_What you will do_: Each line that contains the string "Crest" counts once; report how many such lines appear in the data, as a number only.

_Material to process_:

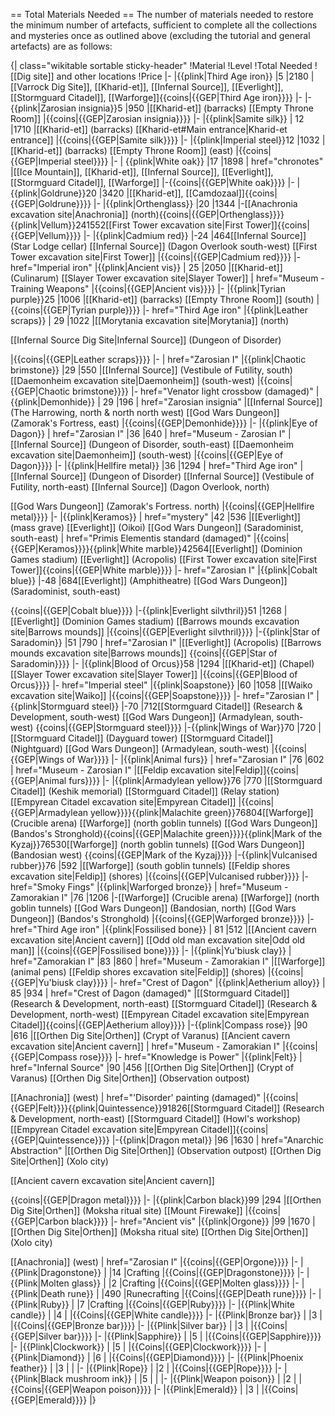 == Total Materials Needed ==
The number of materials needed to restore the minimum number of artefacts, sufficient to complete all the collections and mysteries once as outlined above (excluding the tutorial and general artefacts) are as follows:

{| class="wikitable sortable sticky-header"
!Material
!Level
!Total Needed
![[Dig site]] and other locations
!Price
|-
|{{plink|Third Age iron}}
|5
|2180
|[[Varrock Dig Site]], [[Kharid-et]], [[Infernal Source]], [[Everlight]], [[Stormguard Citadel]], [[Warforge]]<td>{{coins|{{GEP|Third Age iron}}}}</td>
|-
|-{{plink|Zarosian insignia}}<td>5</td>
|950
|[[Kharid-et]] (barracks) 
[[Empty Throne Room]]
|{{coins|{{GEP|Zarosian insignia}}}}
|-
|{{plink|Samite silk}}
| 12
|1710
|[[Kharid-et]] (barracks) 
[[Kharid-et#Main entrance|Kharid-et entrance]]
|{{coins|{{GEP|Samite silk}}}}
|-
|{{plink|Imperial steel}}<td>12</td>
|1032
|[[Kharid-et]] (barracks) 
[[Empty Throne Room]] (east)
|{{coins|{{GEP|Imperial steel}}}}
|-
| {{plink|White oak}}
|17
|1898
| href="chronotes" |[[Ice Mountain]], [[Kharid-et]], [[Infernal Source]], [[Everlight]], [[Stormguard Citadel]], [[Warforge]]
|-{{coins|{{GEP|White oak}}}}
|-
|{{plink|Goldrune}}<td>20</td>
|3420
|[[Kharid-et]], [[Camdozaal]]<td>{{coins|{{GEP|Goldrune}}}}</td>
|-
|{{plink|Orthenglass}}
|20
|1344
|-[[Anachronia excavation site|Anachronia]] (north)<td>{{coins|{{GEP|Orthenglass}}}}</td><tr><td>{{plink|Vellum}}</td><td>24</td><td>1552</td><td>[[First Tower excavation site|First Tower]]</td><td>{{coins|{{GEP|Vellum}}}}</td></tr>
|-
|{{plink|Cadmium red}}
|-24
|464<td>[[Infernal Source]] (Star Lodge cellar) 
[[Infernal Source]] (Dagon Overlook south-west) 
[[First Tower excavation site|First Tower]]</td>
|{{coins|{{GEP|Cadmium red}}}}
|- href="Imperial iron"
|{{plink|Ancient vis}}
| 25
|2050
|[[Kharid-et]] (Culinarum) 
[[Slayer Tower excavation site|Slayer Tower]]
| href="Museum - Training Weapons" |{{coins|{{GEP|Ancient vis}}}}
|-
|{{plink|Tyrian purple}}<td>25</td>
|1006
|[[Kharid-et]] (barracks) 
[[Empty Throne Room]] (south)
|{{coins|{{GEP|Tyrian purple}}}}
|- href="Third Age iron"
|{{plink|Leather scraps}}
| 29
|1022
|[[Morytania excavation site|Morytania]] (north)<p>[[Infernal Source Dig Site|Infernal Source]] (Dungeon of Disorder)</p>
|{{coins|{{GEP|Leather scraps}}}}
|-
| href="Zarosian I" |{{plink|Chaotic brimstone}}
|29
|550
|[[Infernal Source]] (Vestibule of Futility, south) 
[[Daemonheim excavation site|Daemonheim]] (south-west)
|{{coins|{{GEP|Chaotic brimstone}}}}
|- href="Venator light crossbow (damaged)"
|{{plink|Demonhide}}
| 29
|196
| href="Zarosian insignia" |[[Infernal Source]] (The Harrowing, north & north north west) 
[[God Wars Dungeon]] (Zamorak's Fortress, east)
|{{coins|{{GEP|Demonhide}}}}
|-
|{{plink|Eye of Dagon}}
| href="Zarosian I" |36
|640
| href="Museum - Zarosian I" |[[Infernal Source]] (Dungeon of Disorder, south-east) 
[[Daemonheim excavation site|Daemonheim]] (south-west)
|{{coins|{{GEP|Eye of Dagon}}}}
|-
|{{plink|Hellfire metal}}
|36
|1294
| href="Third Age iron" |[[Infernal Source]] (Dungeon of Disorder) 
[[Infernal Source]] (Vestibule of Futility, north-east) [[Infernal Source]] (Dagon Overlook, north) 

[[God Wars Dungeon]] (Zamorak's Fortress. north)
|{{coins|{{GEP|Hellfire metal}}}}
|-
|{{plink|Keramos}}
| href="mystery" |42
|536
|[[Everlight]] (mass grave) 
[[Everlight]] (Oikoi) 
[[God Wars Dungeon]] (Saradominist, south-east)
| href="Primis Elementis standard (damaged)" |{{coins|{{GEP|Keramos}}}}<tr><td href="Samite silk">{{plink|White marble}}</td><td href="Third Age iron">42</td><td>564</td><td>[[Everlight]] (Dominion Games stadium) 
[[Everlight]] (Acropolis) [[First Tower excavation site|First Tower]]</td><td>{{coins|{{GEP|White marble}}}}</td></tr>
|- href="Zarosian I"
|{{plink|Cobalt blue}}
|-48
|684<td>[[Everlight]] (Amphitheatre) 
[[God Wars Dungeon]] (Saradominist, south-east)
<td>{{coins|{{GEP|Cobalt blue}}}}</td>
|-<td>{{plink|Everlight silvthril}}</td><td>51</td>
|1268
|[[Everlight]] (Dominion Games stadium) 
[[Barrows mounds excavation site|Barrows mounds]]
|{{coins|{{GEP|Everlight silvthril}}}}
|-<td>{{plink|Star of Saradomin}}</td>
|51
|790
| href="Zarosian I" |[[Everlight]] (Acropolis) 
[[Barrows mounds excavation site|Barrows mounds]]
<td>{{coins|{{GEP|Star of Saradomin}}}}</td>
|-
|{{plink|Blood of Orcus}}<td>58</td>
|1294
|[[Kharid-et]] (Chapel) 
[[Slayer Tower excavation site|Slayer Tower]]
|{{coins|{{GEP|Blood of Orcus}}}}
|- href="Imperial steel"
|{{plink|Soapstone}}
|60
|1058
|[[Waiko excavation site|Waiko]]
|{{coins|{{GEP|Soapstone}}}}
|- href="Zarosian I"
|{{plink|Stormguard steel}}
|-70
|712<td>[[Stormguard Citadel]] (Research & Development, south-west) 
[[God Wars Dungeon]] (Armadylean, south-west)
</td><td>{{coins|{{GEP|Stormguard steel}}}}</td>
|-<td>{{plink|Wings of War}}</td><td>70</td>
|720
|[[Stormguard Citadel]] (Dayguard tower) 
[[Stormguard Citadel]] (Nightguard) 
[[God Wars Dungeon]] (Armadylean, south-west)
|{{coins|{{GEP|Wings of War}}}}
|-
|{{plink|Animal furs}}
| href="Zarosian I" |76
|602
| href="Museum - Zarosian I" |[[Feldip excavation site|Feldip]]<td>{{coins|{{GEP|Animal furs}}}}</td>
|-
|{{plink|Armadylean yellow}}<td>76</td>
|770
|[[Stormguard Citadel]] (Keshik memorial) 
[[Stormguard Citadel]] (Relay station) 
[[Empyrean Citadel excavation site|Empyrean Citadel]]
|{{coins|{{GEP|Armadylean yellow}}}}<tr><td>{{plink|Malachite green}}</td><td>76</td><td>804</td><td>[[Warforge]] (Crucible arena) 
[[Warforge]] (north goblin tunnels) 
[[God Wars Dungeon]] (Bandos's Stronghold)</td><td>{{coins|{{GEP|Malachite green}}}}</td></tr><tr><td href="Hookah pipe">{{plink|Mark of the Kyzaj}}</td><td>76</td><td>530</td><td>[[Warforge]] (north goblin tunnels) 
[[God Wars Dungeon]] (Bandosian west)
</td><td>{{coins|{{GEP|Mark of the Kyzaj}}}}</td></tr>
|-<td>{{plink|Vulcanised rubber}}</td><td>76</td>
|592
|[[Warforge]] (south goblin tunnels) 
[[Feldip shores excavation site|Feldip]] (shores)
|{{coins|{{GEP|Vulcanised rubber}}}}
|- href="Smoky Fings"
|{{plink|Warforged bronze}}
| href="Museum - Zamorakian I" |76
|1206
|-[[Warforge]] (Crucible arena) 
[[Warforge]] (north goblin tunnels) 
[[God Wars Dungeon]] (Bandosian, north) 
[[God Wars Dungeon]] (Bandos's Stronghold)
|{{coins|{{GEP|Warforged bronze}}}}
|- href="Third Age iron"
|{{plink|Fossilised bone}}
| 81
|512
|[[Ancient cavern excavation site|Ancient cavern]] 
[[Odd old man excavation site|Odd old man]]
|{{coins|{{GEP|Fossilised bone}}}}
|-
|{{plink|Yu'biusk clay}}
| href="Zamorakian I" |83
|860
| href="Museum - Zamorakian I" |[[Warforge]] (animal pens) 
[[Feldip shores excavation site|Feldip]] (shores)
|{{coins|{{GEP|Yu'biusk clay}}}}
|- href="Crest of Dagon"
|{{plink|Aetherium alloy}}
| 85
|934
| href="Crest of Dagon (damaged)" |[[Stormguard Citadel]] (Research & Development, north-east) 
[[Stormguard Citadel]] (Research & Development, north-west) [[Empyrean Citadel excavation site|Empyrean Citadel]]<td>{{coins|{{GEP|Aetherium alloy}}}}</td>
|-<td>{{plink|Compass rose}}</td>
|90
|616
|[[Orthen Dig Site|Orthen]] (Crypt of Varanus)
[[Ancient cavern excavation site|Ancient cavern]]
| href="Museum - Zamorakian I" |{{coins|{{GEP|Compass rose}}}}
|- href="Knowledge is Power"
|{{plink|Felt}}
| href="Infernal Source" |90
|456
|[[Orthen Dig Site|Orthen]] (Crypt of Varanus)
[[Orthen Dig Site|Orthen]] (Observation outpost)

[[Anachronia]] (west)
| href="'Disorder' painting (damaged)" |{{coins|{{GEP|Felt}}}}<tr><td href="Samite silk">{{plink|Quintessence}}</td><td href="White oak">91</td><td>826</td><td>[[Stormguard Citadel]] (Research & Development, north-east) 
[[Stormguard Citadel]] (Howl's workshop) 
[[Empyrean Citadel excavation site|Empyrean Citadel]]</td><td>{{coins|{{GEP|Quintessence}}}}</td></tr>
|-<td>{{plink|Dragon metal}}</td>
|96
|1630
| href="Anarchic Abstraction" |[[Orthen Dig Site|Orthen]] (Observation outpost)
[[Orthen Dig Site|Orthen]] (Xolo city)

[[Ancient cavern excavation site|Ancient cavern]]
<td>{{coins|{{GEP|Dragon metal}}}}</td>
|-
|{{plink|Carbon black}}<td>99</td>
|294
|[[Orthen Dig Site|Orthen]] (Moksha ritual site)
[[Mount Firewake]]
|{{coins|{{GEP|Carbon black}}}}
|- href="Ancient vis"
|{{plink|Orgone}}
|99
|1670
|[[Orthen Dig Site|Orthen]] (Moksha ritual site)
[[Orthen Dig Site|Orthen]] (Xolo city)

[[Anachronia]] (west)
| href="Zarosian I" |{{coins|{{GEP|Orgone}}}}
|-
|{{Plink|Dragonstone}}
|
|14
|Crafting
|{{Coins|{{GEP|Dragonstone}}}}
|-
|{{Plink|Molten glass}}
|
|2
|Crafting
|{{Coins|{{GEP|Molten glass}}}}
|-
|{{Plink|Death rune}}
|
|490
|Runecrafting
|{{Coins|{{GEP|Death rune}}}}
|-
|{{Plink|Ruby}}
|
|7
|Crafting
|{{Coins|{{GEP|Ruby}}}}
|-
|{{Plink|White candle}}
|
|4
|
|{{Coins|{{GEP|White candle}}}}
|-
|{{Plink|Bronze bar}}
|
|3
|
|{{Coins|{{GEP|Bronze bar}}}}
|-
|{{Plink|Silver bar}}
|
|3
|
|{{Coins|{{GEP|Silver bar}}}}
|-
|{{Plink|Sapphire}}
|
|5
|
|{{Coins|{{GEP|Sapphire}}}}
|-
|{{Plink|Clockwork}}
|
|5
|
|{{Coins|{{GEP|Clockwork}}}}
|-
|{{Plink|Diamond}}
|
|6
|
|{{Coins|{{GEP|Diamond}}}}
|-
|{{Plink|Phoenix feather}}
|
|3
|
|
|-
|{{Plink|Rope}}
|
|2
|
|{{Coins|{{GEP|Rope}}}}
|-
|{{Plink|Black mushroom ink}}
|
|5
|
|
|-
|{{Plink|Weapon poison}}
|
|2
|
|{{Coins|{{GEP|Weapon poison}}}}
|-
|{{Plink|Emerald}}
|
|3
|
|{{Coins|{{GEP|Emerald}}}}
|}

_Result of this exercise_: 2